The Florida Bar filed a formal complaint against respondent charging him with violations of article XI, Rule 11.02(3)(a) and (b), of the Integration Rule of The Florida Bar, and Disciplinary Rules 1-102(A)(3), (4), and (6) of the Code of Professional Responsibility of The Florida Bar. These charges all stem from respondent's failure to file federal income tax returns for the twenty-two year period from 1954 to 1976, inclusive. At the hearing held before the referee, respondent entered a guilty plea to the above charges. The findings and recommendations of the referee, as taken in pertinent part from the referee's report, provide as follows:

III. Recommendations of the Referee as to Disciplinary Measures to be Applied: I recommend that the Respondent be found guilty in accordance with his plea as set forth above and that he be suspended from the practice of law for the period of three months.

IV. Findings and Basis for Recommendation of the Referee:

In making the above recommendation, the Referee has concluded that the Respondent has been rehabilitated and that no further showing of rehabilitation is appropriate in this case inasmuch as the same would constitute a rerecitation of the evidence and testimony already received by the Referee.

In making the above recommendation, the Referee has further taken into consideration:

A) The age of the Respondent, his years of service to his clients, his community, his Bar and his Country.

B) The testimony of leaders of the Palm Beach County Bar and members of the community with respect to the Respondent's rehabilitation.

C) That, notwithstanding the extreme seriousness of the charges, the plea was in fact to misdemeanors and that the Respondent has not pled to or been found guilty of a felony.
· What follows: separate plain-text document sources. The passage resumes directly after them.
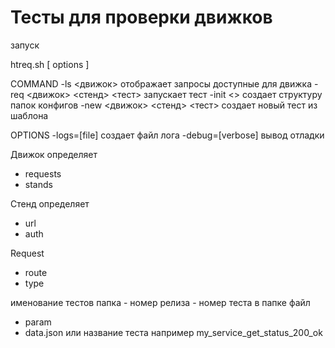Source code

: # Тесты для проверки движков

запуск 

htreq.sh  <command> <arguments> [ options ]


COMMAND
-ls <движок> отображает запросы доступные для движка
-req <движок> <стенд> <тест> запускает тест
-init <> создает структуру папок конфигов
-new <движок> <стенд> <тест> создает новый тест из шаблона

OPTIONS
-logs=[file] создает файл лога
-debug=[verbose] вывод отладки

Движок определяет 
* requests
* stands


Стенд определяет
* url
* auth

Request
* route
* type

именование тестов
папка - номер релиза - номер теста
в папке файл
- param
- data.json или название теста например my_service_get_status_200_ok
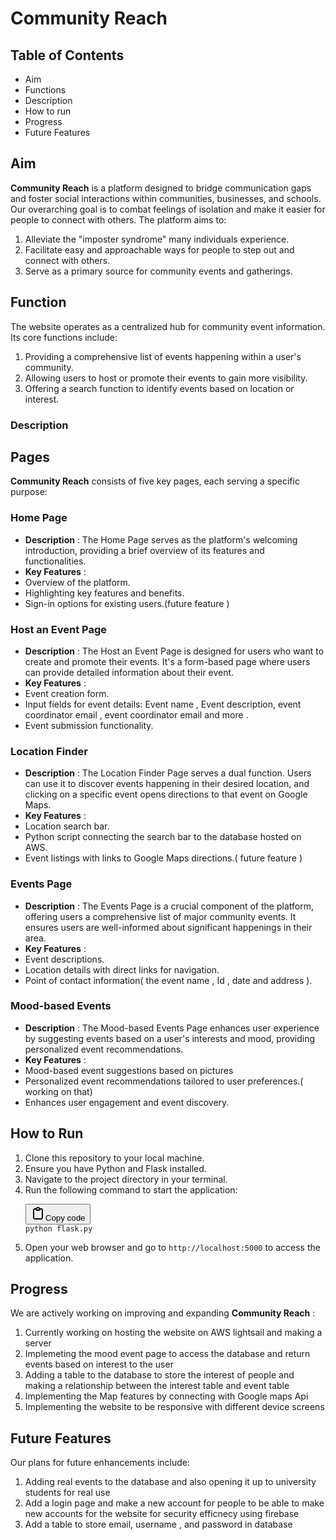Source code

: 

# Community Reach

## Table of Contents

* Aim
* Functions
* Description
* How to run
* Progress
* Future Features

## Aim

**Community Reach** is a platform designed to bridge communication gaps and foster social interactions within communities, businesses, and schools. Our overarching goal is to combat feelings of isolation and make it easier for people to connect with others. The platform aims to:

1. Alleviate the "imposter syndrome" many individuals experience.
2. Facilitate easy and approachable ways for people to step out and connect with others.
3. Serve as a primary source for community events and gatherings.

## Function

The website operates as a centralized hub for community event information. Its core functions include:

1. Providing a comprehensive list of events happening within a user's community.
2. Allowing users to host or promote their events to gain more visibility.
3. Offering a search function to identify events based on location or interest.

### Description

## Pages

**Community Reach** consists of five key pages, each serving a specific purpose:

### Home Page

* **Description** : The Home Page serves as the platform's welcoming introduction, providing a brief overview of its features and functionalities.
* **Key Features** :
* Overview of the platform.
* Highlighting key features and benefits.
* Sign-in options for existing users.(future feature )

### Host an Event Page

* **Description** : The Host an Event Page is designed for users who want to create and promote their events. It's a form-based page where users can provide detailed information about their event.
* **Key Features** :
* Event creation form.
* Input fields for event details: Event name , Event description, event coordinator email , event coordinator email and more .
* Event submission functionality.

### Location Finder

* **Description** : The Location Finder Page serves a dual function. Users can use it to discover events happening in their desired location, and clicking on a specific event opens directions to that event on Google Maps.
* **Key Features** :
* Location search bar.
* Python script connecting the search bar to the database hosted on AWS.
* Event listings with links to Google Maps directions.( future feature )

### Events Page

* **Description** : The Events Page is a crucial component of the platform, offering users a comprehensive list of major community events. It ensures users are well-informed about significant happenings in their area.
* **Key Features** :
* Event descriptions.
* Location details with direct links for navigation.
* Point of contact information( the event name , Id  , date and address ).

### Mood-based Events

* **Description** : The Mood-based Events Page enhances user experience by suggesting events based on a user's interests and mood, providing personalized event recommendations.
* **Key Features** :
* Mood-based event suggestions based on pictures
* Personalized event recommendations tailored to user preferences.( working on that)
* Enhances user engagement and event discovery.

## How to Run

1. Clone this repository to your local machine.
2. Ensure you have Python and Flask installed.
3. Navigate to the project directory in your terminal.
4. Run the following command to start the application:
   <pre><div class="bg-black rounded-md"><div class="flex items-center relative text-gray-200 bg-gray-800 dark:bg-token-surface-primary px-4 py-2 text-xs font-sans justify-between rounded-t-md"><button class="flex gap-1 items-center"><svg width="24" height="24" viewBox="0 0 24 24" fill="none" xmlns="http://www.w3.org/2000/svg" class="icon-sm"><path fill-rule="evenodd" clip-rule="evenodd" d="M12 4C10.8954 4 10 4.89543 10 6H14C14 4.89543 13.1046 4 12 4ZM8.53513 4C9.22675 2.8044 10.5194 2 12 2C13.4806 2 14.7733 2.8044 15.4649 4H17C18.6569 4 20 5.34315 20 7V19C20 20.6569 18.6569 22 17 22H7C5.34315 22 4 20.6569 4 19V7C4 5.34315 5.34315 4 7 4H8.53513ZM8 6H7C6.44772 6 6 6.44772 6 7V19C6 19.5523 6.44772 20 7 20H17C17.5523 20 18 19.5523 18 19V7C18 6.44772 17.5523 6 17 6H16C16 7.10457 15.1046 8 14 8H10C8.89543 8 8 7.10457 8 6Z" fill="currentColor"></path></svg>Copy code</button></div><div class="p-4 overflow-y-auto"><code class="!whitespace-pre hljs">python flask.py
   </code></div></div></pre>
5. Open your web browser and go to `http://localhost:5000` to access the application.

## Progress

We are actively working on improving and expanding  **Community Reach** :

1. Currently working on hosting the website on AWS lightsail and making a server
2. Implemeting  the mood event page to access the database and return events based on interest to the user
3. Adding a table to the database to store the interest of people and making a relationship between the interest table and event table
4. Implementing the Map features by connecting with Google maps Api
5. Implementing the website to be responsive with different device screens

## Future Features

Our plans for future enhancements include:

1. Adding real events to the database and also opening it up to university students for real use
2. Add a login page and make a new account for people to be able to make new accounts for the website  for security efficnecy using  firebase
3. Add a table to store email, username , and password in database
Further, the United States Government, including the Honorable Susan H. Black, United States District Judge, were satisfied with a sentence of probation, including 81 days served in a minimum security facility.

D) The other personal hardships incurred by the Respondent, including his loss of standing as a leading member of the Palm Beach community, the loss of his position in an outstanding law firm, his loss of clients, his loss of professional esteem and the acute personal embarrassments and personal tragedies associated with the disclosures in this case.

E) The extent to which any further period of suspension would likely lead to the loss of all clients and law practice that might remain following the period of suspension, inasmuch as it is clear to this Referee that the Respondent would in any event be reinstated. In this respect the Referee has also taken into consideration that there will be money judgments obtained by the United States and that it will be necessary for the Respondent to continue in the practice of law in order to satisfy the obligations of said judgments.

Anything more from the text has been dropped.